Provisional statistics for 6 June show a 40 per cent increase in racist incidents, compared to the daily average this year, and a fivefold increase in the number of Islamaphobic incidents. This is the highest daily level of Islamophobic incidents in 2017 to date, and higher than recorded levels following the Paris attacks in November 2015 and the murder of Lee Rigby in May 2013.
The Mayor called on all Londoners to report any hate crimes of any kind they witness to the police, and warned: "If you commit a hate crime, you face arrest."
The Mayor of London, Sadiq Khan, said: "One of the greatest things about London is our defiant unity in the face of adversity - and that will not change in the aftermath of this horrific attack.
"Just as the police will do everything possible to root out extremism from our city, so we will take a zero-tolerance approach to hate crime.
"If you witness a hate crime please report it to the police.
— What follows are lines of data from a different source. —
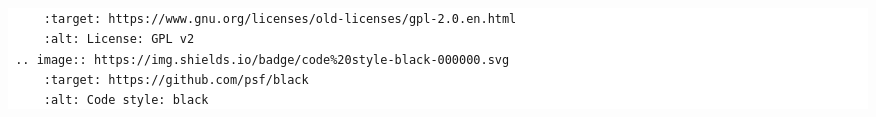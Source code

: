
 ```diff
     :target: https://www.gnu.org/licenses/old-licenses/gpl-2.0.en.html
     :alt: License: GPL v2
 .. image:: https://img.shields.io/badge/code%20style-black-000000.svg
     :target: https://github.com/psf/black
     :alt: Code style: black
```

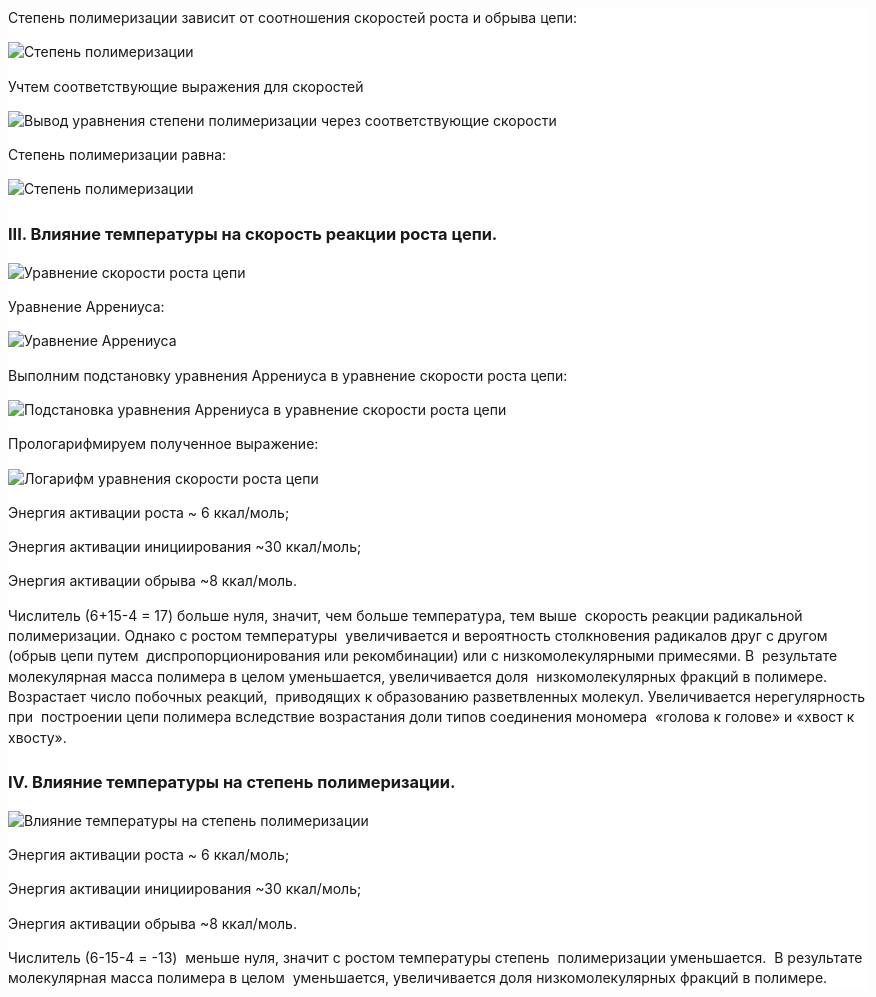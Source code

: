 Степень полимеризации зависит от соотношения скоростей роста и обрыва цепи:

![Степень полимеризации](/images/radikalnaya-polimerizaciya/Kin_clip_image001_0007.png)

Учтем соответствующие выражения для скоростей

![Вывод уравнения степени полимеризации через соответствующие скорости](/images/radikalnaya-polimerizaciya/Kin_clip_image001_0008.png)

Степень полимеризации равна:

![Степень полимеризации](/images/radikalnaya-polimerizaciya/Kin_clip_image001_0009.png)

### III. Влияние температуры на скорость реакции роста цепи.

![Уравнение скорости роста цепи](/images/radikalnaya-polimerizaciya/Kin_clip_image001_0010.png)

Уравнение Аррениуса:

![Уравнение Аррениуса](/images/radikalnaya-polimerizaciya/Kin_clip_image001_0011.png)

Выполним подстановку уравнения Аррениуса в уравнение скорости роста цепи:

![Подстановка уравнения Аррениуса в уравнение скорости роста цепи](/images/radikalnaya-polimerizaciya/Kin_clip_image001_0012.png)

Прологарифмируем полученное выражение:

![Логарифм уравнения скорости роста цепи](/images/radikalnaya-polimerizaciya/Kin_clip_image001_0013.png)

Энергия активации роста ~ 6 ккал/моль;

Энергия активации инициирования ~30 ккал/моль;

Энергия активации обрыва ~8 ккал/моль.

Числитель (6+15-4 = 17) больше нуля, значит, чем больше температура, тем выше  скорость реакции радикальной полимеризации. Однако с ростом температуры  увеличивается и вероятность столкновения радикалов друг с другом (обрыв цепи путем  диспропорционирования или рекомбинации) или с низкомолекулярными примесями. В  результате молекулярная масса полимера в целом уменьшается, увеличивается доля  низкомолекулярных фракций в полимере. Возрастает число побочных реакций,  приводящих к образованию разветвленных молекул. Увеличивается нерегулярность при  построении цепи полимера вследствие возрастания доли типов соединения мономера  «голова к голове» и «хвост к хвосту».

### IV. Влияние температуры на степень полимеризации.

![Влияние температуры на степень полимеризации](/images/radikalnaya-polimerizaciya/Kin_clip_image001_0014.png)

Энергия активации роста ~ 6 ккал/моль;

Энергия активации инициирования ~30 ккал/моль;

Энергия активации обрыва ~8 ккал/моль.

Числитель (6-15-4 = -13)  меньше нуля, значит с ростом температуры степень  полимеризации уменьшается.  В результате молекулярная масса полимера в целом  уменьшается, увеличивается доля низкомолекулярных фракций в полимере.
If you commit a hate crime, you face arrest.
"I'm calling on all Londoners to pull together, and send a clear message around the world that our city will never be divided by these hideous individuals who seek to harm us and destroy our way of life.
"London will never be cowed or divided by terrorism."
Notes to editors
- Following the events of London Bridge on 3 June there has been an increase in recorded hate crimes.
- Provisional stats shows that the number of racist incidents recorded on 6June was 54 - compared to a daily average of 38 in 2017.
- Similarly, there has been a rise in daily Islamophobic hate incidents with provisional stats showing 20 incidents on 6 June, compared to a daily average of 3.5 in 2017.
- This is the highest daily level of Islamophobic incidents in 2017 to date, but also higher than the recorded daily levels following the Paris attacks in November 2015 and the murder of Lee Rigby in May 2013.